June 13, 2023

Tuning Temporal Server request latency on Kubernetes

Rob Holland

Rob Holland

Request latency is an important indicator for the performance of Temporal Server. Temporal Cloud can offer reliably low request latencies, thanks to its custom persistence backend and expertly managed Temporal Server infrastructure. In this post, we’ll give you some tips for getting lower and more predictable request latencies, and making more efficient use of your nodes, when deploying a self-hosted Temporal Server on Kubernetes.

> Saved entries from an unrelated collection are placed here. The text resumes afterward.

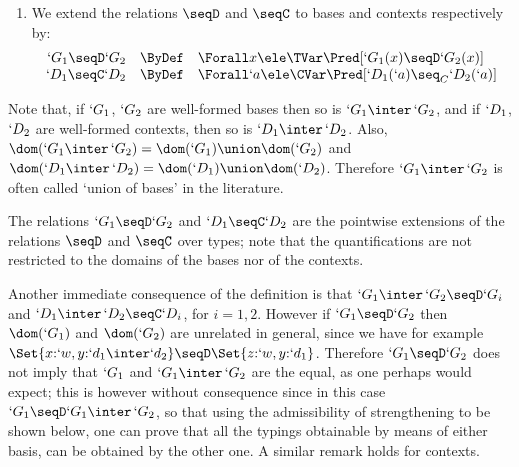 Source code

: \documentclass{lmcs}
\begin{document}
 \begin{defi} \label{def:ext-leq}

 \begin{enumerate}

 \firstitem \label{def:ext-leq-ii}
For bases $`G_1, `G_2$ we define the basis $`G_1\inter\,`G_2$ by:
%
 \[ \begin{array}{rcl}
`G_1\inter\,`G_2 &\ByDef& 
	\Set{x{:}`G_1(x)\inter\, `G_2(x) \mid x \ele \dom(`G_1) \cap \dom(`G_2) } \\ %
	&& \quad \Union \Set {x{:}`d \ele `G_1 \mid x \notele \Dom(`G_2) } \\ %
	&& \quad \Union \Set {x{:}`d \ele `G_2 \mid x \notele \Dom(`G_1) }
 \end{array} \]
For contexts $`D_1,`D _2$, we define the context $`D_1\inter\,`D _2$ similarly.
 
 \item \label{def:ext-leq-iii}
We extend the relations $\seqD$ and $\seqC$ to bases and contexts respectively by:
%
 \[ \begin{array}[t]{rcl}
`G_1 \seqD `G_2 & \ByDef & 
	\Forall x\ele \TVar \Pred[ `G_1(x) \seqD `G_2(x) ]
	\\ %
`D_1 \seqC `D_2& \ByDef & 
	 \Forall `a\ele \CVar \Pred[ `D_1(`a) \seq_C `D_2(`a) ]
 \end{array} \]

 \end{enumerate}
 \end{defi}

Note that, if $`G_1$, $`G_2$ are well-formed bases then so is $`G_1\inter\,`G_2$, and if $`D_1$, $`D _2$ are well-formed contexts, then so is $`D_1\inter\,`D _2$. 
Also, $\dom(`G_1\inter\,`G_2) = \dom(`G_1) \union \dom(`G_2)$ and
$\dom(`D_1\inter\,`D _2) = \dom(`D_1) \union \dom(`D_2)$. 
Therefore $`G_1\inter\,`G_2$ is often called `union of bases' in the literature.

The relations $`G_1 \seqD `G_2$ and $`D_1 \seqC `D_2$ are the pointwise extensions of the relations $\seqD$ and $\seqC$ over types; note that the quantifications are not restricted to the domains of the bases nor of the contexts.

Another immediate consequence of the definition is that $`G_1 \inter\,`G_2 \seqD `G_i$ and $`D_1 \inter\,`D _2 \seqC `D_i$, for $i = 1,2$. 
However if $`G_1 \seqD `G_2$ then $\dom(`G_1)$ and $\dom(`G_2)$ are unrelated in general, since we have for example $\Set{x{:}`w,y{:}`d_1\inter`d_2} \seqD \Set{z{:}`w,y{:}`d_1}$. 
Therefore $`G_1 \seqD `G_2$ does not imply that $`G_1$ and $`G_1 \inter\,`G_2$ are the equal, as one perhaps would expect; this is however without consequence since in this case $`G_1 \seqD `G_1 \inter\,`G_2$, so that using the admissibility of strengthening to be shown below, one can prove that all the typings obtainable by means of either basis, can be obtained by the other one.
A similar remark holds for contexts.
\end{document}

Tuning Temporal Server request latency on Kubernetes

When evaluating the performance of a Temporal Server deployment, we begin by looking at metrics for the request latencies your application, or workers, observe when communicating with Temporal Server. In order for the system as a whole to run efficiently and reliably, requests must be handled with consistent, low latencies. Low latencies allow us to get high throughput, and stable latencies avoid unexpected slowdowns in our application and allow us to monitor for performance degradation without triggering false alerts.

For this post, we’ll use the History service as our example, which is the service responsible for handling calls to start a new workflow execution, or to update a workflow’s state (history) as it makes progress. None of these tips are specific to the History service—most of them can be applied to all the Temporal Server services.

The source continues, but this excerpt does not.